= Betterton–Kroll process =

Industrial process for removing bismuth from lead

The Betterton–Kroll Process is a pyrometallurgical process for refining lead from lead bullion (lead that still contains significant amounts of impurities). Developed by William Justin Kroll in 1922, the Betterton–Kroll process is one of the final steps in conventional lead smelting. After gold, copper, and silver are removed from the lead, significant amounts of bismuth and antimony remain. The Betterton–Kroll process is used to remove these impurities. In the process, calcium and magnesium are added to the molten lead at temperatures around 380 °C. The calcium and magnesium react with the bismuth and antimony in the bullion to form alloys with a higher melting point, which then can be skimmed off of the surface. This process leaves behind lead with less than 0.01 percent bismuth by weight. The process is crucial to cheap industrial lead smelting and offers significant advantages over more expensive processes like the Betts Electrolytic process and fractional crystallization.

== Development ==
In the early 1920s, William Justin Kroll developed a process for removing bismuth from lead by the addition of calcium. However, it was not commercially viable until Jesse Oatman Betterton improved the process by adding magnesium to it, which decreased the total amount of metal required in order to refine the lead.

== Chemical process ==
The key to the Betterton–Kroll process is adding calcium and magnesium metal to molten lead bullion. The metals react with impurities in the lead and form a solid film on the surface, which can be easily removed, leaving behind much purer lead.

=== Metal addition ===
The Betterton–Kroll process begins by heating lead bullion to around 500 °C. A calcium-magnesium alloy is added to the solution, which melts into the bullion in 15–20 minutes. The lead mixture is then cooled to the liquidus point (the lowest temperature that the alloy is completely liquid), which around 320-380 °C. At the lower temperature, the calcium and magnesium react with bismuth and antimony in the lead bullion in the following way:

Ca + 2Mg + 2Bi -> CaMg2Bi2(s)

Ca + 2Mg + 2Sb -> CaMg2Sb2(s)

=== Removal of dross ===
The alloys produced have a melting point greater than the rest of the metal, so they form a solid film, or dross, on the surface that can be skimmed off. Molten lead can remain trapped in the dross, so the dross is often hydraulically pressed in order to squeeze out any remaining lead. Through this process, the bismuth in solution can be reduced to under 0.01 wt. %(percent by weight).

=== Bismuth recovery ===
After the dross is skimmed off, it can be treated to recover the bismuth. The most common process for this is chlorination of the calcium-magnesium-bismuth alloy. In the chlorination process, chlorine reacts with other metals in the dross and leaves behind high-purity bismuth.

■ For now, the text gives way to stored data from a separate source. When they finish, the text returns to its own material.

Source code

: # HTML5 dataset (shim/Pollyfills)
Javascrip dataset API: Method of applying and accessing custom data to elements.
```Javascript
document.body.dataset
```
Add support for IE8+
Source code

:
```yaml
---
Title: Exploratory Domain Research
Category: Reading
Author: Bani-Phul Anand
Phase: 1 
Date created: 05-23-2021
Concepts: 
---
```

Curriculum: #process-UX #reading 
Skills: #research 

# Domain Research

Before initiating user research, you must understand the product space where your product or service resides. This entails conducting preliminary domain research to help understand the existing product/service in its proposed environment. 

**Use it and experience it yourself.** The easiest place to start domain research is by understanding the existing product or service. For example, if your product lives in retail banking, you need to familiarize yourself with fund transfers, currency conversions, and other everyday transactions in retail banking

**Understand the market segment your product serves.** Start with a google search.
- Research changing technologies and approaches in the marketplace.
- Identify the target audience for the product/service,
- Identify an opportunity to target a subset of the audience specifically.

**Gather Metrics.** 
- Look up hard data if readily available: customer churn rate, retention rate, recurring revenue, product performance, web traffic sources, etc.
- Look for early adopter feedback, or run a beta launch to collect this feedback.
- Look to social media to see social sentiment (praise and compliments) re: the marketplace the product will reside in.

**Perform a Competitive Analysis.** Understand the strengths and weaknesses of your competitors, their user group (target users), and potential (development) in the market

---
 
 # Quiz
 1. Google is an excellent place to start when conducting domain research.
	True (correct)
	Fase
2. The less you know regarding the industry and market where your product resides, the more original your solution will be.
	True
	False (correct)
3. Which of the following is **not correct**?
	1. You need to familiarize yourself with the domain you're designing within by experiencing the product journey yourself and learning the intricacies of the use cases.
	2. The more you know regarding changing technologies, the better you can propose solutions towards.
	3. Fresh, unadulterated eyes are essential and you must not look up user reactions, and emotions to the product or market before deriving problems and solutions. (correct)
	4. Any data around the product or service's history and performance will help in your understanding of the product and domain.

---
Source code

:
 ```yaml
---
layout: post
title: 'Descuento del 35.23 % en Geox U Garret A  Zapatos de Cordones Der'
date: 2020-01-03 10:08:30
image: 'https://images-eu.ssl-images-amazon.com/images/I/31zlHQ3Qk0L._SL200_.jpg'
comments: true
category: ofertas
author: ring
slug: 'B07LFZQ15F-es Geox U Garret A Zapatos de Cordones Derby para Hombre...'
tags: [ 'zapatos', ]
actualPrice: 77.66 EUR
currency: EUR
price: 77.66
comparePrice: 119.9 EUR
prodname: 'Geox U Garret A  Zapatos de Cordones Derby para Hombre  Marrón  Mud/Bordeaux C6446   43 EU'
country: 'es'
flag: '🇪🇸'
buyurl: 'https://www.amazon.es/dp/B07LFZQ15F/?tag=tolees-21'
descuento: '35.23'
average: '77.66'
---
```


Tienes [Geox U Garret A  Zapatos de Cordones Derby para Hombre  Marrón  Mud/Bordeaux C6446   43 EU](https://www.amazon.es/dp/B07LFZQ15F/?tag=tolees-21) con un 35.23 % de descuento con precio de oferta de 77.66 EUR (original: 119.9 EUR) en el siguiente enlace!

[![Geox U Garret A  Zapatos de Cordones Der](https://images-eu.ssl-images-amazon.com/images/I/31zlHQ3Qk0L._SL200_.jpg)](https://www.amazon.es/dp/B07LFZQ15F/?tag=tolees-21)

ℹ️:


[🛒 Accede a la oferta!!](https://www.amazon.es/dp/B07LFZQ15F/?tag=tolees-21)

== Variations and alternatives ==
Although the Betterton–Kroll process is the most widely used method, it has variations and alternatives that can provide advantages for specific use cases.

=== Molten salt reactions ===
Instead of calcium and magnesium metal being added directly to the mixture, oxides of the metals mixed with other molten salts can be added to the solution. Once in the mixture at high temperature, electrodes can be used to decompose the salts into the metal and oxygen gas, so the calcium and magnesium are free to form alloys in the solution. For calcium oxide, the reaction that occurs is:

CaO -> Ca + 1/2O2

Because the calcium is produced by a reaction and doesn't spend time exposed to air, method prevents loss from oxidation. Another advantage of this method is that salts of calcium are often cheaper than calcium metal.

=== Use of centrifuge ===
Instead of skimming the dross off the top of the molten bullion, the calcium and magnesium can be combined with the lead bullion in a centrifuge. When the centrifuge is spun, the molten lead separates out of the dross more completely than just waiting for the dross to float to the top. This process also removes the need to hydraulically press the dross after extraction because very little lead ends up trapped in the dross.

=== Betts electrolytic process ===
The Betterton–Kroll process can only reduce the bismuth concertation to about 0.01% by mass. If higher purity is required, the Betts Electrolytic process is used. However, due to the significant energy and equipment requirements of the Betts process, the Betterton–Kroll process is preferable if that high level of purity is not needed.

=== Fractional crystallization ===
Another way to separate the bullion is through fractional crystallization and the pattinson process. This process used the different melting points of the metals in the solution in order to separate them out. Through fractional crystallization, the metals silver, copper and bismuth can be separated out of the lead in one step. However, this process is not very effective at removing bismuth because of how close the melting points of lead and bismuth are to each other.